The resources and lesson plans have been created with the national curriculum in mind, and feature lessons that can be used in art, English and science subjects as well as be integrated into existing lessons surrounding the topic of pollution.
Based on a personified character ‘Smoggy’ who represents air pollution, children will be taught examples of how they can help to improve air quality, such as walking to school, and how to recognise the sources of air pollution.
As part of the pack, students will also be asked to create a hero within their very own comic book, design a pair of ear defenders and make a coin battery, as well as learn about the differences between petrol and battery-operated tools.
Resources are provided in the pack, including lesson plans, video clips, PowerPoint presentations, worksheets, and Smoggy cut-outs.
Alongside the education pack, EGO is also holding a competition to give a primary school in the UK the opportunity to win £2,500* worth of EGO equipment to enable school caretakers and facilities managers to use less petrol when maintaining green spaces.
Every half term a finalist from the Hero design entries will be chosen and the school will be sent £25 in National Book tokens to give to the pupil, and an overall winner will be selected on World Environment Day (5th June 2023) to have their Hero turned into a comic book character by an illustrator.
“Children are very vulnerable to poor air quality, which is why it is important that we educate the next generation on how air quality can be improved”
Emma Gayler continues: “Children are very vulnerable to poor air quality, which is why it is important that we educate the next generation on how air quality can be improved.
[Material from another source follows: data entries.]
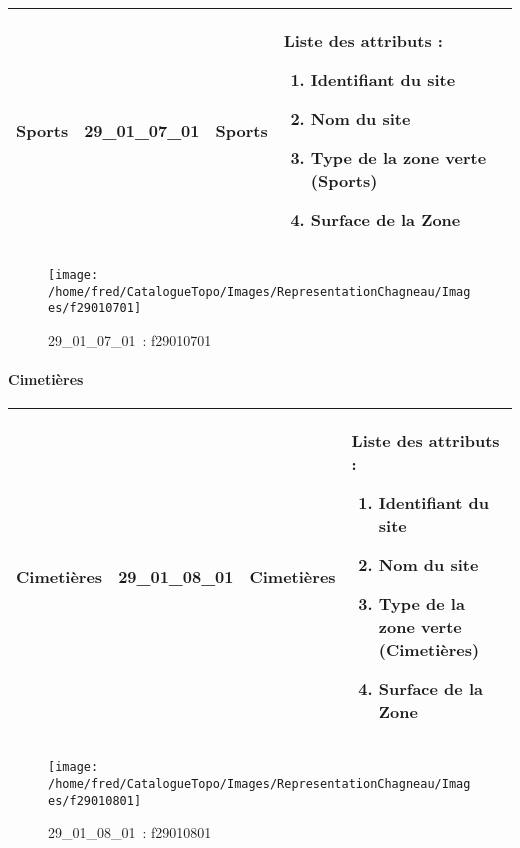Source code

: \documentclass[12pt,titlepage]{book}
\begin{document}
\renewcommand{\arraystretch}{1.2}
\begin{supertabular}{|p{10cm}|c|p{13cm}|p{12cm}|}
 Sports & 29\_01\_07\_01 & Sports & Liste des attributs :
\begin{enumerate}
  \item Identifiant du site  \item Nom du site  \item Type de la zone verte (Sports)  \item Surface de la Zone\end{enumerate}
\\
\hline
\end{supertabular}
\begin{figure}[h!]
  \hfill         %
  \begin{minipage}[t]{3cm}
    \begin{center}
      \texttt{[image: /home/fred/CatalogueTopo/Images/RepresentationChagneau/Images/f29010701]}
      \caption[~29\_01\_07\_01]{\small{29\_01\_07\_01~:} \tiny{f29010701}}\label{f29010701}
    \end{center}
  \end{minipage}
\end{figure}


\paragraph{Cimetières}
\noindent
\vspace{\baselineskip}

\renewcommand{\arraystretch}{1.2}
\begin{supertabular}{|p{10cm}|c|p{13cm}|p{12cm}|}
 Cimetières & 29\_01\_08\_01 & Cimetières & Liste des attributs :
\begin{enumerate}
  \item Identifiant du site  \item Nom du site  \item Type de la zone verte (Cimetières)  \item Surface de la Zone\end{enumerate}
\\
\hline
\end{supertabular}
\begin{figure}[h!]
  \hfill         %
  \begin{minipage}[t]{3cm}
    \begin{center}
      \texttt{[image: /home/fred/CatalogueTopo/Images/RepresentationChagneau/Images/f29010801]}
      \caption[~29\_01\_08\_01]{\small{29\_01\_08\_01~:} \tiny{f29010801}}\label{f29010801}
    \end{center}
  \end{minipage}
\end{figure}
\end{document}
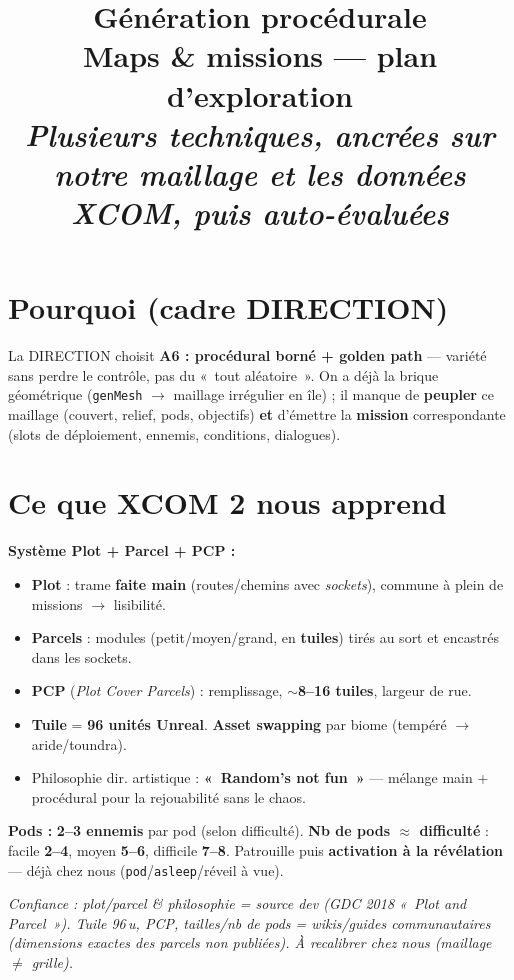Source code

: \documentclass[11pt,a4paper]{article}
\title{\vspace{-1.5em}\textbf{\color{ink}\Huge Génération procédurale}\\[0.3em]
\large\color{accent}Maps \& missions --- plan d'exploration\\[0.2em]
\normalsize\color{ink}\itshape Plusieurs techniques, ancrées sur notre maillage et les données XCOM, puis auto-évaluées}
\author{}\date{}
\begin{document}
\maketitle\vspace{-3em}

\section{Pourquoi (cadre DIRECTION)}
La DIRECTION choisit \textbf{A6 : procédural borné + golden path} --- variété sans perdre le contrôle, pas du «~tout aléatoire~». On a déjà la brique géométrique (\texttt{genMesh} $\to$ maillage irrégulier en île) ; il manque de \textbf{peupler} ce maillage (couvert, relief, pods, objectifs) \textbf{et} d'émettre la \textbf{mission} correspondante (slots de déploiement, ennemis, conditions, dialogues).

\section{Ce que XCOM 2 nous apprend}
\begin{databox}
\textbf{Système Plot + Parcel + PCP :}
\begin{itemize}
\item \textbf{Plot} : trame \textbf{faite main} (routes/chemins avec \emph{sockets}), commune à plein de missions $\to$ lisibilité.
\item \textbf{Parcels} : modules (petit/moyen/grand, en \textbf{tuiles}) tirés au sort et encastrés dans les sockets.
\item \textbf{PCP} (\emph{Plot Cover Parcels}) : remplissage, \textbf{$\sim$8--16 tuiles}, largeur de rue.
\item \textbf{Tuile} = \textbf{96 unités Unreal}. \textbf{Asset swapping} par biome (tempéré $\to$ aride/toundra).
\item Philosophie dir. artistique : \textbf{«~Random's not fun~»} --- mélange main + procédural pour la rejouabilité sans le chaos.
\end{itemize}
\textbf{Pods :} \textbf{2--3 ennemis} par pod (selon difficulté). \textbf{Nb de pods $\approx$ difficulté} : facile \textbf{2--4}, moyen \textbf{5--6}, difficile \textbf{7--8}. Patrouille puis \textbf{activation à la révélation} --- déjà chez nous (\texttt{pod}/\texttt{asleep}/réveil à vue).
\end{databox}
\noindent\emph{Confiance : plot/parcel \& philosophie = source dev (GDC 2018 «~Plot and Parcel~»). Tuile 96\,u, PCP, tailles/nb de pods = wikis/guides communautaires (dimensions exactes des parcels non publiées). À recalibrer chez nous (maillage $\neq$ grille).}
\end{document}
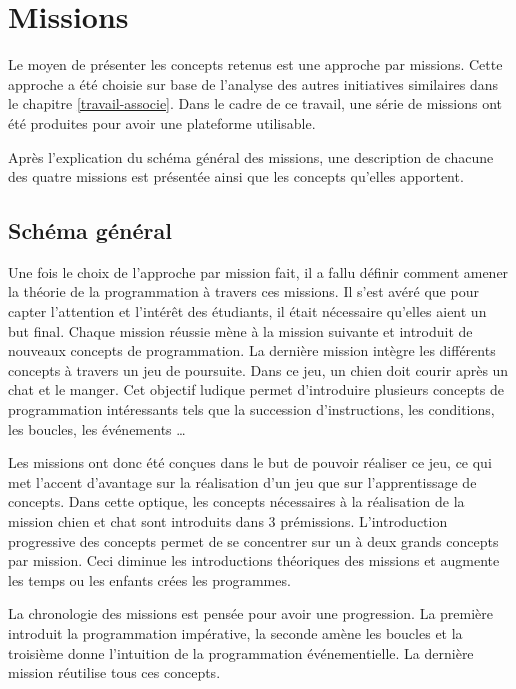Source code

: ﻿\section{Missions}
\label{missions}
Le moyen de présenter les concepts retenus est une approche par \glspl{mission}. Cette approche a été choisie sur base de l'analyse des autres initiatives similaires dans le chapitre \ref{travail-associe}. Dans le cadre de ce travail, une série de \glspl{mission} ont été produites pour avoir une plateforme utilisable.

Après l'explication du schéma général des \glspl{mission}, une description de chacune des quatre \glspl{mission} est présentée ainsi que les concepts qu'elles apportent.

\subsection{Schéma général}
Une fois le choix de l'approche par mission fait, il a fallu définir comment amener la théorie de la programmation à travers ces \glspl{mission}. Il s'est avéré que pour capter l'attention et l'intérêt des étudiants, il était nécessaire qu'elles aient un but final. Chaque \gls{mission} réussie mène à la mission suivante et introduit de nouveaux concepts de programmation. La dernière mission intègre les différents concepts à travers un jeu de poursuite. Dans ce jeu, un chien doit courir après un chat et le manger. Cet objectif ludique permet d'introduire plusieurs concepts de programmation intéressants tels que la succession d'instructions, les conditions, les boucles, les événements \ldots

Les \glspl{mission} ont donc été conçues dans le but de pouvoir réaliser ce jeu, ce qui met l'accent d'avantage sur la réalisation d'un jeu que sur l'apprentissage de concepts. Dans cette optique, les concepts nécessaires à la réalisation de la \gls{mission} chien et chat sont introduits dans 3 prémissions. L'introduction progressive des concepts permet de se concentrer sur un à deux grands concepts par \gls{mission}. Ceci diminue les introductions théoriques des \glspl{mission} et augmente les temps ou les enfants crées les programmes.

La chronologie des \glspl{mission} est pensée pour avoir une progression. La première introduit la programmation impérative, la seconde amène les boucles et la troisième donne l'intuition de la programmation événementielle. La dernière \gls{mission} réutilise tous ces concepts.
“Through this education pack, children can learn about such an important topic interactively so that they will be better equipped to make informed choices when they are older to help contribute to a safer future.”
Research conducted by EGO Power Plus’ Challenge 2025 campaign found that 89% of tools used by UK councils are petrol-powered, using over ½ million litres of fuel every year.
Challenge 2025 is EGO’s mission to see tighter legislation on two-stroke engines and greater adoption of battery-powered alternatives to encourage significant reductions in emissions and noise pollution.